(The data)
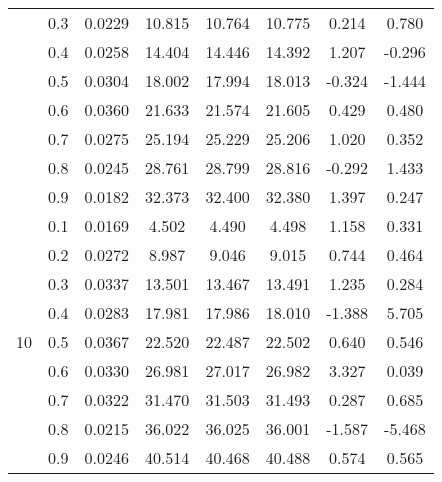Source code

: \documentclass[11pt,a4paper]{report}
\begin{document}
\begin{longtable}{ | c | c || c | c | c | c | c | c | }
 & 0.3 & 0.0229 & 10.815 & 10.764 & 10.775 & 0.214 & 0.780 \\
 & 0.4 & 0.0258 & 14.404 & 14.446 & 14.392 & 1.207 & -0.296 \\
 & 0.5 & 0.0304 & 18.002 & 17.994 & 18.013 & -0.324 & -1.444 \\
 & 0.6 & 0.0360 & 21.633 & 21.574 & 21.605 & 0.429 & 0.480 \\
 & 0.7 & 0.0275 & 25.194 & 25.229 & 25.206 & 1.020 & 0.352 \\
 & 0.8 & 0.0245 & 28.761 & 28.799 & 28.816 & -0.292 & 1.433 \\
 & 0.9 & 0.0182 & 32.373 & 32.400 & 32.380 & 1.397 & 0.247 \\
 \hline
\multirow{9}{*}{10} & 0.1 & 0.0169 & 4.502 & 4.490 & 4.498 & 1.158 & 0.331 \\
 & 0.2 & 0.0272 & 8.987 & 9.046 & 9.015 & 0.744 & 0.464 \\
 & 0.3 & 0.0337 & 13.501 & 13.467 & 13.491 & 1.235 & 0.284 \\
 & 0.4 & 0.0283 & 17.981 & 17.986 & 18.010 & -1.388 & 5.705 \\
 & 0.5 & 0.0367 & 22.520 & 22.487 & 22.502 & 0.640 & 0.546 \\
 & 0.6 & 0.0330 & 26.981 & 27.017 & 26.982 & 3.327 & 0.039 \\
 & 0.7 & 0.0322 & 31.470 & 31.503 & 31.493 & 0.287 & 0.685 \\
 & 0.8 & 0.0215 & 36.022 & 36.025 & 36.001 & -1.587 & -5.468 \\
 & 0.9 & 0.0246 & 40.514 & 40.468 & 40.488 & 0.574 & 0.565 \\
 \hline
\hline
\end{longtable}
\end{document}
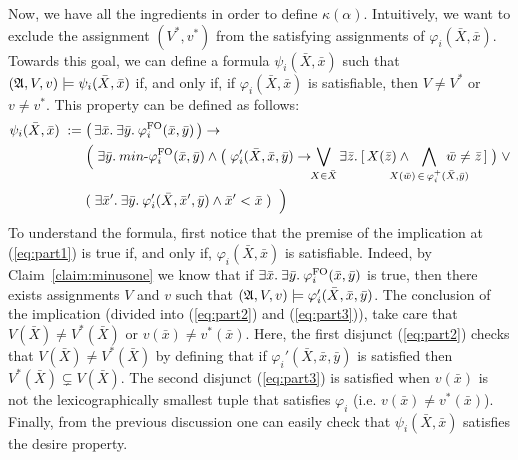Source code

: Now, we have all the ingredients in order to define $\kappa(\alpha)$. 
Intuitively, we want to exclude the assignment $(V^*, v^*)$ from the satisfying assignments of $\varphi_i(\bar{X},\bar{x})$.
Towards this goal, we can define a formula $\psi_i(\bar{X},\bar{x})$ such that $(\mathfrak{A}, V, v) \models \psi_i(\bar{X},\bar{x})$ if, and only if, if $\varphi_i(\bar{X}, \bar{x})$ is satisfiable, then
$V \neq V^*$ or $v \neq v^*$. 
This property can be defined as follows:
\begin{align}
\psi_i(\bar{X},\bar{x}) \; := \;  &\big( \, \ex{\bar{x}} \ex{\bar{y}} \varphi^{\fo}_i(\bar{x},\bar{y}) \,\big) \rightarrow  \label{eq:part1} \\
&\Big( \; 
\ex{\bar{y}} \text{$min$-}\varphi^{\fo}_i(\bar{x}, \bar{y}) \wedge \big( \; \varphi_i'(\bar{X},\bar{x}, \bar{y})  \rightarrow \!\! \bigvee_{X \in \bar{X}} \ex{\bar{z}} [ \, X(\bar{z}) \wedge   \!\!\!\!\!\!\!\!\!\! \bigwedge\limits_{X(\bar{w}) \, \in \, \varphi^{+}_i(\bar{X},\bar{y})} \!\!\!\!\!\!\!\!\!\!\! \bar{w}\neq\bar{z} \, ] \; \big) \;  \vee   \label{eq:part2} \\ 
&(\; \ex{\bar{x}'} \ex{\bar{y}} \varphi_i'(\bar{X},\bar{x}',\bar{y})\wedge \bar{x}' < \bar{x} \; ) \;\; \Big)  \label{eq:part3}
\end{align}
To understand the formula, first notice that the premise of the implication at (\ref{eq:part1}) is true if, and only if, $\varphi_i(\bar{X}, \bar{x})$ is satisfiable. 
Indeed, by Claim~\ref{claim:minusone} we know that if $\exists{\bar{x}}.\: \exists{\bar{y}}.\: \varphi^{{\rm FO}}_i(\bar{x},\bar{y})$ is true, then there exists assignments $V$ and $v$ such that $(\mathfrak{A},V,v) \models\varphi_i'(\bar{X},\bar{x},\bar{y})$.
The conclusion of the implication (divided into (\ref{eq:part2}) and (\ref{eq:part3})), take care that $V(\bar{X}) \neq V^*(\bar{X})$ or $v(\bar{x}) \neq v^*(\bar{x})$.
Here, the first disjunct (\ref{eq:part2}) checks that $V(\bar{X}) \neq V^*(\bar{X})$ by defining that if $\varphi_i'(\bar{X},\bar{x}, \bar{y})$ is satisfied then $V^*(\bar{X}) \subsetneq V(\bar{X})$. 
The second disjunct (\ref{eq:part3}) is satisfied when $v(\bar{x})$ is not the lexicographically smallest tuple that satisfies $\varphi_i$ (i.e. $v(\bar{x}) \neq v^*(\bar{x})$).
Finally, from the previous discussion one can easily check that $\psi_i(\bar{X},\bar{x})$ satisfies the desire property.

(Work item) Nothing but the pictures is to be left out; the rest of the listing should be copied exactly.

(Solution to this task)
Source code

: \documentclass[11pt,a4paper]{report}
\begin{document}
\begin{longtable}{ | c | c || c | c | c | c | c | c | }
 & 0.3 & 0.0229 & 10.815 & 10.764 & 10.775 & 0.214 & 0.780 \\
 & 0.4 & 0.0258 & 14.404 & 14.446 & 14.392 & 1.207 & -0.296 \\
 & 0.5 & 0.0304 & 18.002 & 17.994 & 18.013 & -0.324 & -1.444 \\
 & 0.6 & 0.0360 & 21.633 & 21.574 & 21.605 & 0.429 & 0.480 \\
 & 0.7 & 0.0275 & 25.194 & 25.229 & 25.206 & 1.020 & 0.352 \\
 & 0.8 & 0.0245 & 28.761 & 28.799 & 28.816 & -0.292 & 1.433 \\
 & 0.9 & 0.0182 & 32.373 & 32.400 & 32.380 & 1.397 & 0.247 \\
 \hline
\multirow{9}{*}{10} & 0.1 & 0.0169 & 4.502 & 4.490 & 4.498 & 1.158 & 0.331 \\
 & 0.2 & 0.0272 & 8.987 & 9.046 & 9.015 & 0.744 & 0.464 \\
 & 0.3 & 0.0337 & 13.501 & 13.467 & 13.491 & 1.235 & 0.284 \\
 & 0.4 & 0.0283 & 17.981 & 17.986 & 18.010 & -1.388 & 5.705 \\
 & 0.5 & 0.0367 & 22.520 & 22.487 & 22.502 & 0.640 & 0.546 \\
 & 0.6 & 0.0330 & 26.981 & 27.017 & 26.982 & 3.327 & 0.039 \\
 & 0.7 & 0.0322 & 31.470 & 31.503 & 31.493 & 0.287 & 0.685 \\
 & 0.8 & 0.0215 & 36.022 & 36.025 & 36.001 & -1.587 & -5.468 \\
 & 0.9 & 0.0246 & 40.514 & 40.468 & 40.488 & 0.574 & 0.565 \\
 \hline
\hline
\end{longtable}
\end{document}
Source code

: Now, we have all the ingredients in order to define $\kappa(\alpha)$. 
Intuitively, we want to exclude the assignment $(V^*, v^*)$ from the satisfying assignments of $\varphi_i(\bar{X},\bar{x})$.
Towards this goal, we can define a formula $\psi_i(\bar{X},\bar{x})$ such that $(\mathfrak{A}, V, v) \models \psi_i(\bar{X},\bar{x})$ if, and only if, if $\varphi_i(\bar{X}, \bar{x})$ is satisfiable, then
$V \neq V^*$ or $v \neq v^*$. 
This property can be defined as follows:
\begin{align}
\psi_i(\bar{X},\bar{x}) \; := \;  &\big( \, \ex{\bar{x}} \ex{\bar{y}} \varphi^{\fo}_i(\bar{x},\bar{y}) \,\big) \rightarrow  \label{eq:part1} \\
&\Big( \; 
\ex{\bar{y}} \text{$min$-}\varphi^{\fo}_i(\bar{x}, \bar{y}) \wedge \big( \; \varphi_i'(\bar{X},\bar{x}, \bar{y})  \rightarrow \!\! \bigvee_{X \in \bar{X}} \ex{\bar{z}} [ \, X(\bar{z}) \wedge   \!\!\!\!\!\!\!\!\!\! \bigwedge\limits_{X(\bar{w}) \, \in \, \varphi^{+}_i(\bar{X},\bar{y})} \!\!\!\!\!\!\!\!\!\!\! \bar{w}\neq\bar{z} \, ] \; \big) \;  \vee   \label{eq:part2} \\ 
&(\; \ex{\bar{x}'} \ex{\bar{y}} \varphi_i'(\bar{X},\bar{x}',\bar{y})\wedge \bar{x}' < \bar{x} \; ) \;\; \Big)  \label{eq:part3}
\end{align}
To understand the formula, first notice that the premise of the implication at (\ref{eq:part1}) is true if, and only if, $\varphi_i(\bar{X}, \bar{x})$ is satisfiable. 
Indeed, by Claim~\ref{claim:minusone} we know that if $\exists{\bar{x}}.\: \exists{\bar{y}}.\: \varphi^{{\rm FO}}_i(\bar{x},\bar{y})$ is true, then there exists assignments $V$ and $v$ such that $(\mathfrak{A},V,v) \models\varphi_i'(\bar{X},\bar{x},\bar{y})$.
The conclusion of the implication (divided into (\ref{eq:part2}) and (\ref{eq:part3})), take care that $V(\bar{X}) \neq V^*(\bar{X})$ or $v(\bar{x}) \neq v^*(\bar{x})$.
Here, the first disjunct (\ref{eq:part2}) checks that $V(\bar{X}) \neq V^*(\bar{X})$ by defining that if $\varphi_i'(\bar{X},\bar{x}, \bar{y})$ is satisfied then $V^*(\bar{X}) \subsetneq V(\bar{X})$. 
The second disjunct (\ref{eq:part3}) is satisfied when $v(\bar{x})$ is not the lexicographically smallest tuple that satisfies $\varphi_i$ (i.e. $v(\bar{x}) \neq v^*(\bar{x})$).
Finally, from the previous discussion one can easily check that $\psi_i(\bar{X},\bar{x})$ satisfies the desire property.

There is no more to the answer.